On 2014-12-29, Volker Braun <vbrau...@gmail.com> wrote:
> On Monday, December 29, 2014 2:27:49 AM UTC+1, Simon King wrote:
>>
>> In fact, a year or two ago, I had experimental code where I did follow
>> the aproach to use Python objects (of course cythoned). It tought me much
>> (about theory), but it wasn't really competitive.
>>
>
> Competitive relative to what?

1.
Task: Computation of Gröbner bases for modules over path algebras.
Competitor: Letterplace (distributed with Singular), which deals with homogeneous
two-sided ideals in free algebras.
Aim: Be faster. Include the non-homogeneous and the one-sided case (of course,
finite Gröbner bases will not always exist). Work over path algebras, which are
more general than free algebras.

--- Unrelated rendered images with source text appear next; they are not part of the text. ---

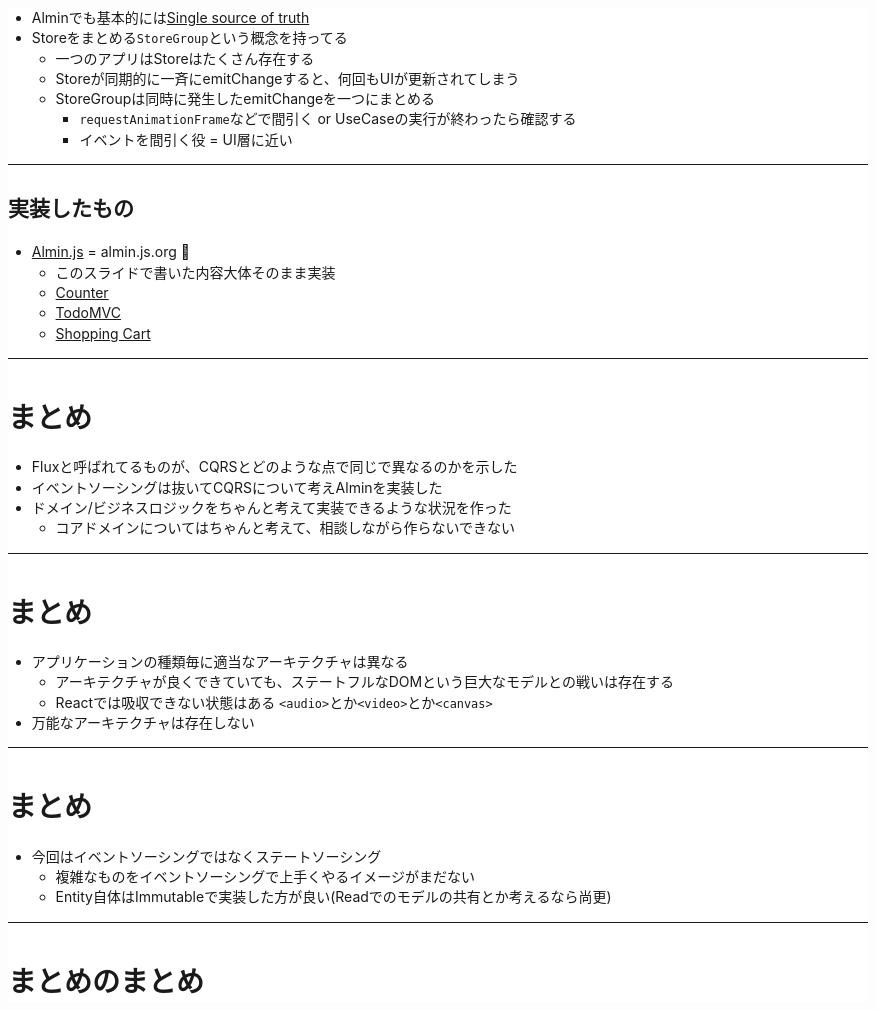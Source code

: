 - Alminでも基本的には[Single source of truth](https://en.wikipedia.org/wiki/Single_source_of_truth "Single source of truth")
- Storeをまとめる`StoreGroup`という概念を持ってる
	- 一つのアプリはStoreはたくさん存在する
	- Storeが同期的に一斉にemitChangeすると、何回もUIが更新されてしまう
	- StoreGroupは同時に発生したemitChangeを一つにまとめる
		- `requestAnimationFrame`などで間引く or UseCaseの実行が終わったら確認する
		- イベントを間引く役 = UI層に近い

-----

## 実装したもの

- [Almin.js](https://github.com/almin/almin "Almin.js") = almin.js.org :link:
	- このスライドで書いた内容大体そのまま実装
	- [Counter](https://github.com/almin/almin/tree/master/docs/counter "Counter Example")
	- [TodoMVC](https://github.com/almin/almin/tree/master/example/todomvc "TodoMVC")
	- [Shopping Cart](https://github.com/almin/almin/tree/master/example/shopping-cart "almin/example/shopping-cart at master · almin/almin")

-----

# まとめ

- Fluxと呼ばれてるものが、CQRSとどのような点で同じで異なるのかを示した
- イベントソーシングは抜いてCQRSについて考えAlminを実装した
- ドメイン/ビジネスロジックをちゃんと考えて実装できるような状況を作った
	- コアドメインについてはちゃんと考えて、相談しながら作らないできない

-----

# まとめ

- アプリケーションの種類毎に適当なアーキテクチャは異なる
	- アーキテクチャが良くできていても、ステートフルなDOMという巨大なモデルとの戦いは存在する
	- Reactでは吸収できない状態はある `<audio>`とか`<video>`とか`<canvas>`
- 万能なアーキテクチャは存在しない

-----

# まとめ

- 今回はイベントソーシングではなくステートソーシング
	- 複雑なものをイベントソーシングで上手くやるイメージがまだない
	- Entity自体はImmutableで実装した方が良い(Readでのモデルの共有とか考えるなら尚更)

-----

# まとめのまとめ
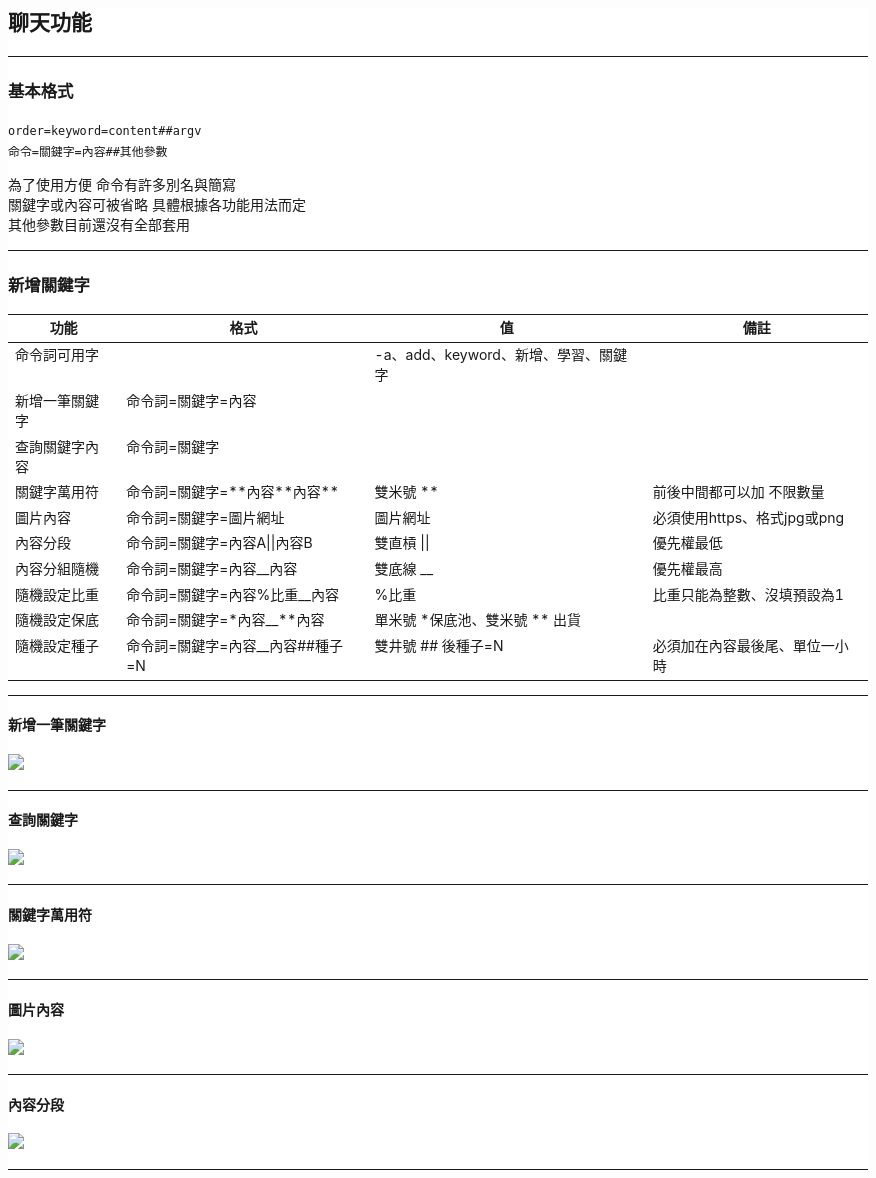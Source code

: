 
## 聊天功能
---
### 基本格式
```
order=keyword=content##argv
命令=關鍵字=內容##其他參數
```
為了使用方便 命令有許多別名與簡寫  
關鍵字或內容可被省略 具體根據各功能用法而定  
其他參數目前還沒有全部套用

---
### 新增關鍵字
功能 | 格式 | 值 | 備註
--- | --- | --- | ---
命令詞可用字 ||  -a、add、keyword、新增、學習、關鍵字
新增一筆關鍵字 | 命令詞=關鍵字=內容
查詢關鍵字內容 | 命令詞=關鍵字
關鍵字萬用符 | 命令詞=關鍵字=\*\*內容\*\*內容\*\* | 雙米號 ** | 前後中間都可以加 不限數量
圖片內容 | 命令詞=關鍵字=圖片網址 | 圖片網址 | 必須使用https、格式jpg或png
內容分段 | 命令詞=關鍵字=內容A\|\|內容B | 雙直槓 \|\| | 優先權最低
內容分組隨機 | 命令詞=關鍵字=內容__內容 | 雙底線 __ | 優先權最高
隨機設定比重 | 命令詞=關鍵字=內容%比重__內容 | %比重 | 比重只能為整數、沒填預設為1
隨機設定保底 | 命令詞=關鍵字=*內容__**內容 | 單米號 *保底池、雙米號 ** 出貨
隨機設定種子 | 命令詞=關鍵字=內容__內容##種子=N | 雙井號 ## 後種子=N | 必須加在內容最後尾、單位一小時

---
#### 新增一筆關鍵字
![](images/新增一筆關鍵字.JPG)

---
#### 查詢關鍵字
![](images/查詢關鍵字內容.JPG)

---
#### 關鍵字萬用符
![](images/關鍵字萬用符.JPG)

---
#### 圖片內容
![](images/關鍵字圖片內容.JPG)

---
#### 內容分段
![](images/關鍵字內容分段.JPG)

---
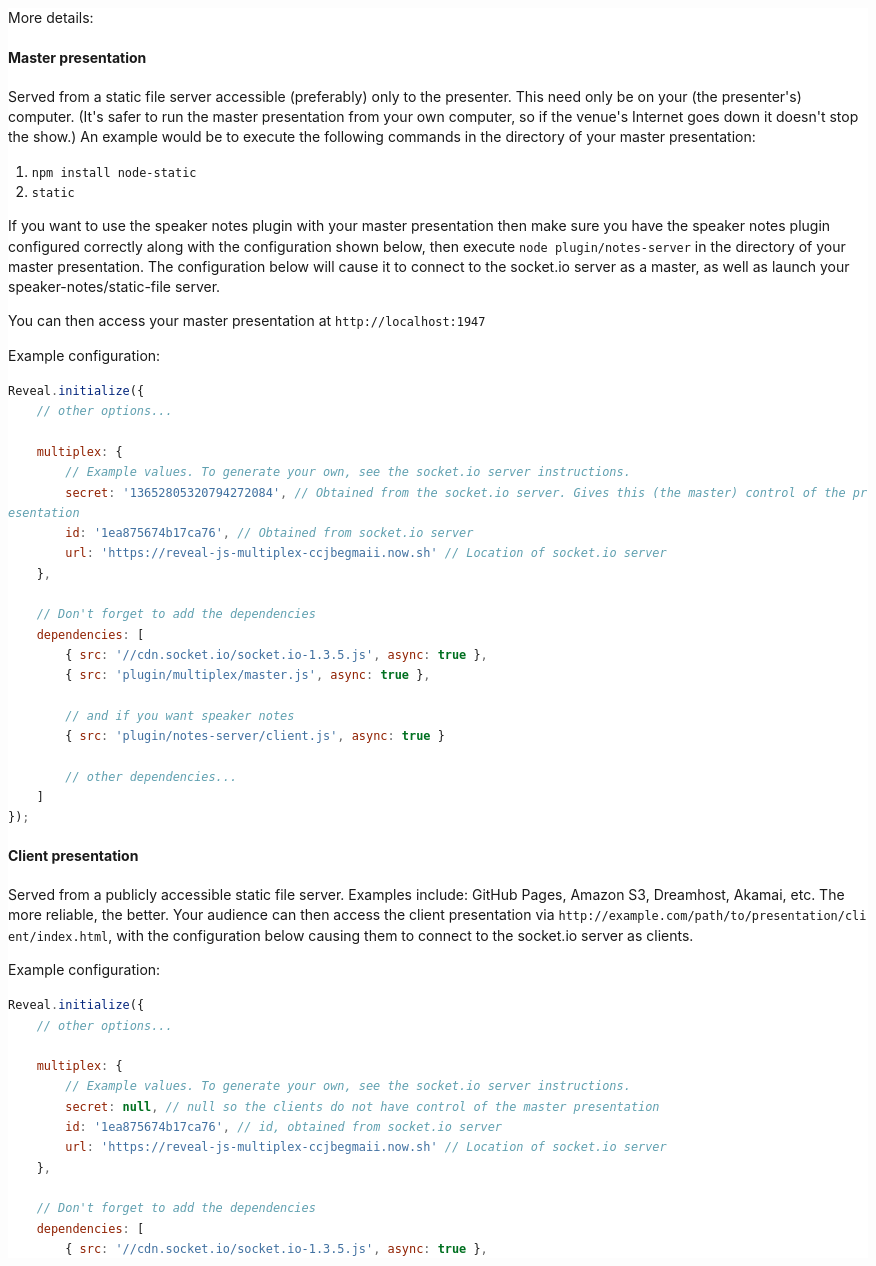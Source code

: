 More details:

#### Master presentation
Served from a static file server accessible (preferably) only to the presenter. This need only be on your (the presenter's) computer. (It's safer to run the master presentation from your own computer, so if the venue's Internet goes down it doesn't stop the show.) An example would be to execute the following commands in the directory of your master presentation:

1. ```npm install node-static```
2. ```static```

If you want to use the speaker notes plugin with your master presentation then make sure you have the speaker notes plugin configured correctly along with the configuration shown below, then execute ```node plugin/notes-server``` in the directory of your master presentation. The configuration below will cause it to connect to the socket.io server as a master, as well as launch your speaker-notes/static-file server.

You can then access your master presentation at ```http://localhost:1947```

Example configuration:
```javascript
Reveal.initialize({
	// other options...

	multiplex: {
		// Example values. To generate your own, see the socket.io server instructions.
		secret: '13652805320794272084', // Obtained from the socket.io server. Gives this (the master) control of the presentation
		id: '1ea875674b17ca76', // Obtained from socket.io server
		url: 'https://reveal-js-multiplex-ccjbegmaii.now.sh' // Location of socket.io server
	},

	// Don't forget to add the dependencies
	dependencies: [
		{ src: '//cdn.socket.io/socket.io-1.3.5.js', async: true },
		{ src: 'plugin/multiplex/master.js', async: true },

		// and if you want speaker notes
		{ src: 'plugin/notes-server/client.js', async: true }

		// other dependencies...
	]
});
```

#### Client presentation
Served from a publicly accessible static file server. Examples include: GitHub Pages, Amazon S3, Dreamhost, Akamai, etc. The more reliable, the better. Your audience can then access the client presentation via ```http://example.com/path/to/presentation/client/index.html```, with the configuration below causing them to connect to the socket.io server as clients.

Example configuration:
```javascript
Reveal.initialize({
	// other options...

	multiplex: {
		// Example values. To generate your own, see the socket.io server instructions.
		secret: null, // null so the clients do not have control of the master presentation
		id: '1ea875674b17ca76', // id, obtained from socket.io server
		url: 'https://reveal-js-multiplex-ccjbegmaii.now.sh' // Location of socket.io server
	},

	// Don't forget to add the dependencies
	dependencies: [
		{ src: '//cdn.socket.io/socket.io-1.3.5.js', async: true },
```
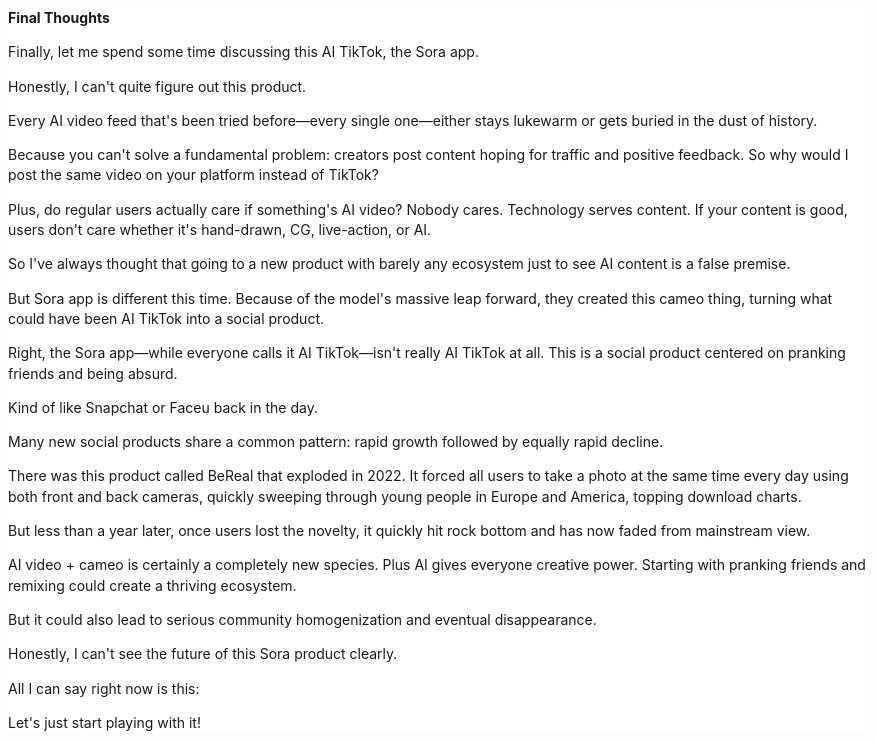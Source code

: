 **Final Thoughts**

Finally, let me spend some time discussing this AI TikTok, the Sora app.

Honestly, I can't quite figure out this product.

Every AI video feed that's been tried before—every single one—either stays lukewarm or gets buried in the dust of history.

Because you can't solve a fundamental problem: creators post content hoping for traffic and positive feedback. So why would I post the same video on your platform instead of TikTok?

Plus, do regular users actually care if something's AI video? Nobody cares. Technology serves content. If your content is good, users don't care whether it's hand-drawn, CG, live-action, or AI.

So I've always thought that going to a new product with barely any ecosystem just to see AI content is a false premise.

But Sora app is different this time. Because of the model's massive leap forward, they created this cameo thing, turning what could have been AI TikTok into a social product.

Right, the Sora app—while everyone calls it AI TikTok—isn't really AI TikTok at all. This is a social product centered on pranking friends and being absurd.

Kind of like Snapchat or Faceu back in the day.

Many new social products share a common pattern: rapid growth followed by equally rapid decline.

There was this product called BeReal that exploded in 2022. It forced all users to take a photo at the same time every day using both front and back cameras, quickly sweeping through young people in Europe and America, topping download charts.

But less than a year later, once users lost the novelty, it quickly hit rock bottom and has now faded from mainstream view.

AI video + cameo is certainly a completely new species. Plus AI gives everyone creative power. Starting with pranking friends and remixing could create a thriving ecosystem.

But it could also lead to serious community homogenization and eventual disappearance.

Honestly, I can't see the future of this Sora product clearly.

All I can say right now is this:

Let's just start playing with it!
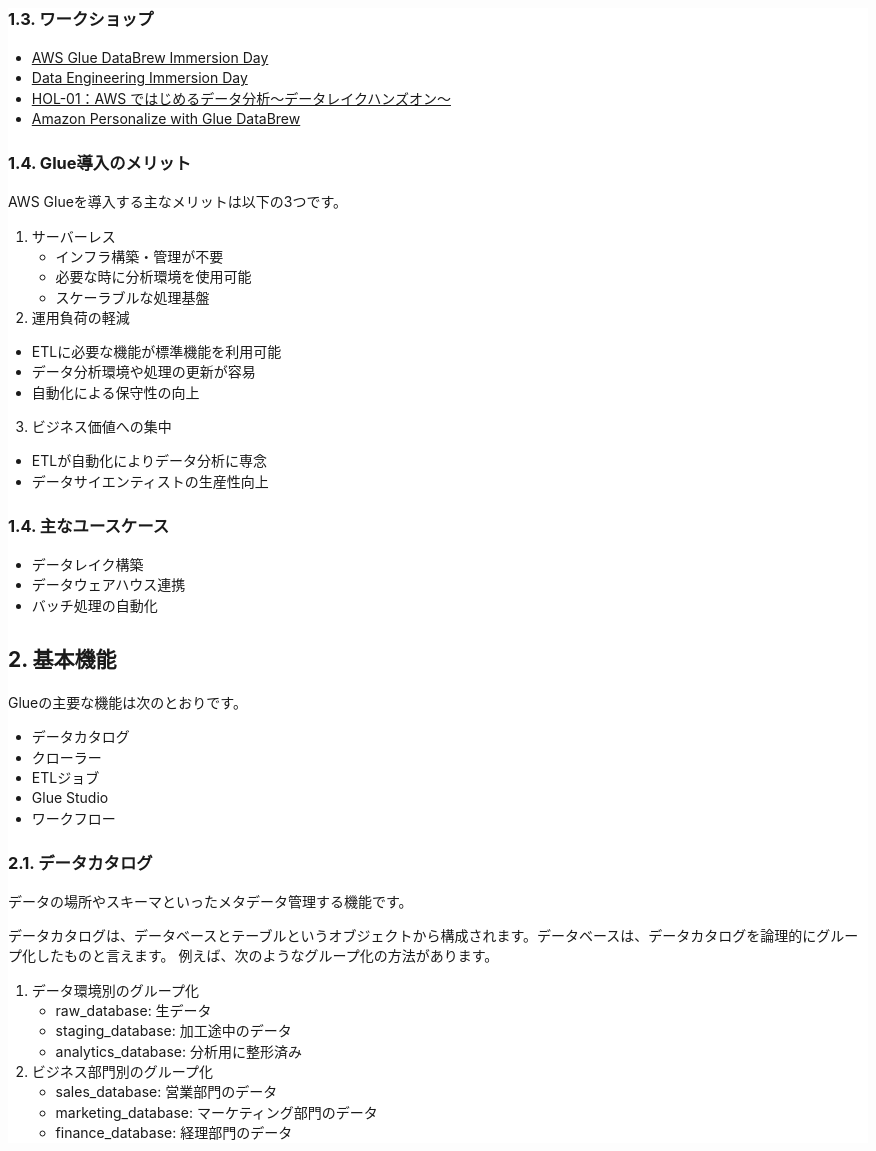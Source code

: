 ### 1.3. ワークショップ

- [AWS Glue DataBrew Immersion Day](https://catalog.us-east-1.prod.workshops.aws/workshops/ee59d21b-4cb8-4b3d-a629-24537cf37bb5/ja-JP)
- [Data Engineering Immersion Day](https://catalog.us-east-1.prod.workshops.aws/workshops/976050cc-0606-4b23-b49f-ca7b8ac4b153/ja-JP/600)
- [HOL-01：AWS ではじめるデータ分析〜データレイクハンズオン〜](https://resources.awscloud.com/aws-summit-online-japan-2020-on-demand-self-paced-hands-on-85234)
- [Amazon Personalize with Glue DataBrew](https://catalog.us-east-1.prod.workshops.aws/workshops/ed82a5d4-6630-41f0-a6a1-9345898fa6ec/en-US)

### 1.4. Glue導入のメリット

AWS Glueを導入する主なメリットは以下の3つです。

1. サーバーレス
   - インフラ構築・管理が不要
   - 必要な時に分析環境を使用可能
   - スケーラブルな処理基盤
2. 運用負荷の軽減
- ETLに必要な機能が標準機能を利用可能
- データ分析環境や処理の更新が容易
- 自動化による保守性の向上
3. ビジネス価値への集中
- ETLが自動化によりデータ分析に専念
- データサイエンティストの生産性向上

### 1.4. 主なユースケース

- データレイク構築
- データウェアハウス連携
- バッチ処理の自動化

## 2. 基本機能

Glueの主要な機能は次のとおりです。

- データカタログ
- クローラー
- ETLジョブ
- Glue Studio
- ワークフロー

### 2.1. データカタログ

データの場所やスキーマといったメタデータ管理する機能です。

データカタログは、データベースとテーブルというオブジェクトから構成されます。データベースは、データカタログを論理的にグループ化したものと言えます。
例えば、次のようなグループ化の方法があります。

1. データ環境別のグループ化
   - raw_database: 生データ
   - staging_database: 加工途中のデータ
   - analytics_database: 分析用に整形済み
2. ビジネス部門別のグループ化
   - sales_database: 営業部門のデータ
   - marketing_database: マーケティング部門のデータ
   - finance_database: 経理部門のデータ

Avoid a memory leak that appears in Letterplace
(or its Sage wrapper, not sure where the problem lies).

2.
Task: Computation of minimal generating sets for modules over basic algebras,
with an application to the computation of minimal projective resolutions for
basic algebras.
Competitor: David Green's C programs for the computation of minimal projective
resolutions for modular group algebras of prime power groups (distributed in
my optional group cohomology spkg).
Aim: Be faster. Work over basic algebras, which are more general than
modular group algebras of prime power groups. Compute Loewy layers for
modules over basic algebras, which is more general than computing a minimal
generating set.

3.
Task: Compute Ext algebras of basic algebras.
Competitor: Robert Michael Pawloski's programs.
Aim: Be faster and deal with bigger examples than what he describes in
his PhD thesis.

4.
"Holy grail": Compute the modular cohomology rings of Mathieu group M_{24}
(that's too big for the current group cohomology spkg).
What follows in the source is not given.